ACCESSIBILITY: Loan Officers and Realtors both, although we do have families, we have to answer our phones while a transaction is in it's process. At the very least, the parties should call back within a couple of hours or text back. Slow or no responses are infuriating on both sides.
CUSTOMER SERVICE: After several transactions together between a Realtor and a Loan Officer, both sides need to know that the buyer was happy and satisfied with the service. If a Realtor was happy the Loan Officer closed three transactions in a row but those same borrowers were unhappy with the Loan Officer, that diminishes the Realtor's credibility and could jeapordize future referrals from those buyers.
PERSONALITY: Face it, people do business with people they like. A realtor could partner up with an incredibly high loan producer and vice versa which could be great short-term. However, is the price for that business is non stop arguments, disagreements, and one-sidedness, it is not worth it in the long run. No one multi-million dollar producer is worth getting an ulcer.
RATES AND FEES: No matter how great the Loan Officer is, if the lender that the Loan Officer works for has rates and fees that are not competitive, nothing may overcome that buyer objection, and the buyer may find financing elsewhere.
CLOSE OF TIME: Nothing causes more stress to all parties when real estate transactions cannot meet the close deadline, especially with a short sale or bank owned property.

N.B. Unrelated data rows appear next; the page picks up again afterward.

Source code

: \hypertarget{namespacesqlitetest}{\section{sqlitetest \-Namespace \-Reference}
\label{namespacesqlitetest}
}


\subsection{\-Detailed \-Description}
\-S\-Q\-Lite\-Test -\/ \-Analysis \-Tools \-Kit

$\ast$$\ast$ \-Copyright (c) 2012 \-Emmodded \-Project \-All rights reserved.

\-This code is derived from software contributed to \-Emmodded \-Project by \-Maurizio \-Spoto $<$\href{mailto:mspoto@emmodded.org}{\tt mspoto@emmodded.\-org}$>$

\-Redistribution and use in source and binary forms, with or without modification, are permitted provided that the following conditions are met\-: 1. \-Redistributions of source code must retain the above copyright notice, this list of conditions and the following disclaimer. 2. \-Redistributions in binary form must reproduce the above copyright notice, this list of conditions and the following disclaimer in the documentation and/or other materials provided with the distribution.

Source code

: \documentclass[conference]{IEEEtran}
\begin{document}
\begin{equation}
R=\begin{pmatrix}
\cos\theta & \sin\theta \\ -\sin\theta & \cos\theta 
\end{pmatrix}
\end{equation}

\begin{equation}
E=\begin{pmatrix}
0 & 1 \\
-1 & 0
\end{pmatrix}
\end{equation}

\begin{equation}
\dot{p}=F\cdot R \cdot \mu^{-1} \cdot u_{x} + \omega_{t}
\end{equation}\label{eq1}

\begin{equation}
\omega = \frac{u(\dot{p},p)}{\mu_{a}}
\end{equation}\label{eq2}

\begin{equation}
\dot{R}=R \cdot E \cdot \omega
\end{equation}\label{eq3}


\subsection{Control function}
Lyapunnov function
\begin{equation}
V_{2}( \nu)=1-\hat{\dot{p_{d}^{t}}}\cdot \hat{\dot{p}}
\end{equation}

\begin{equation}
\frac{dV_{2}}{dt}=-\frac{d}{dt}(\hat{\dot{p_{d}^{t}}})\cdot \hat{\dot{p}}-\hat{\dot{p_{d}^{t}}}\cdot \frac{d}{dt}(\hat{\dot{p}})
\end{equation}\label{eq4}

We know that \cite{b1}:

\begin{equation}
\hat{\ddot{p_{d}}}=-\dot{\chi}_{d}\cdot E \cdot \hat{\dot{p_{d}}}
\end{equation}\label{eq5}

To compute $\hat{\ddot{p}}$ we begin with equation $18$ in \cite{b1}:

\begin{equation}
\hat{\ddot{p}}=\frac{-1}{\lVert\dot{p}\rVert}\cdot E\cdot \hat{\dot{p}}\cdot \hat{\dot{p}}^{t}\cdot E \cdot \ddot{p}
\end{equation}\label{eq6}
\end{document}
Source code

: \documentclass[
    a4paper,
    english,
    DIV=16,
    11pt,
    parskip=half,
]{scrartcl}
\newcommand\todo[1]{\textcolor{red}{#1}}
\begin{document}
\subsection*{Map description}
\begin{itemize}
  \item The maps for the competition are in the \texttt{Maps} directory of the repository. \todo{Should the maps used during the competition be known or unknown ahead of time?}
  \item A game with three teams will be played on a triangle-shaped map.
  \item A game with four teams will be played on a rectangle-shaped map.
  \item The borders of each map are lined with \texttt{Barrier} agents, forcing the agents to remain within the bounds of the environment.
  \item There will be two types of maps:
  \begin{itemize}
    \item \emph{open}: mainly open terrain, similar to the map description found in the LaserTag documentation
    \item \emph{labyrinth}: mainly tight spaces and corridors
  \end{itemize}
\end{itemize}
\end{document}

Loan Officers need to really work with urgency or set realistic expectations up front with the buyers and the Realtors.
REFERRALS AND MARKETING: This one is the most complicated one. Both Realtors and Loan Officers need new business. Sometimes, no matter how hard a Loan Officer tries to refer their client to a Realtor, that client already has a Realtor, and vice versa. In that regard, it is imperative that a Loan Officer and a Realtor can find ways jointly to attract new business. That being said, expectations need to be set for what each other's vison is and what is an acceptable and realistic ratio of reciprocal business.
So, that is my take on what makes a successful Loan Officer-Realtor partnership. It may be a challenge to have the team excel in every one of the seven factors, but it is something to continually strive for.
I would be interested from those of you who read this blog as to what you think is the MOST important of these seven factor and what you think is the LEAST important.
Thank you for your time and your business.